#### [ACTION ITEM]
Please set down each entry exactly, omitting any picture it holds.

[Saved data entries]
□ □ □
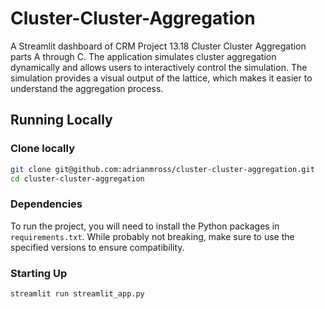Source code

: # Cluster-Cluster-Aggregation

A Streamlit dashboard of CRM Project 13.18 Cluster Cluster Aggregation parts A through C. The application simulates cluster aggregation dynamically and allows users to interactively control the simulation. The simulation provides a visual output of the lattice, which makes it easier to understand the aggregation process.

## Running Locally

### Clone locally

```bash
git clone git@github.com:adrianmross/cluster-cluster-aggregation.git
cd cluster-cluster-aggregation
```

### Dependencies

To run the project, you will need to install the Python packages in `requirements.txt`. While probably not breaking, make sure to use the specified versions to ensure compatibility.

### Starting Up

```bash
streamlit run streamlit_app.py
```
□ □ □
#### [ANSWER TO THE PROBLEM]
Source code

: # Cluster-Cluster-Aggregation

A Streamlit dashboard of CRM Project 13.18 Cluster Cluster Aggregation parts A through C. The application simulates cluster aggregation dynamically and allows users to interactively control the simulation. The simulation provides a visual output of the lattice, which makes it easier to understand the aggregation process.

## Running Locally

### Clone locally

```bash
git clone git@github.com:adrianmross/cluster-cluster-aggregation.git
cd cluster-cluster-aggregation
```

### Dependencies

To run the project, you will need to install the Python packages in `requirements.txt`. While probably not breaking, make sure to use the specified versions to ensure compatibility.

### Starting Up

```bash
streamlit run streamlit_app.py
```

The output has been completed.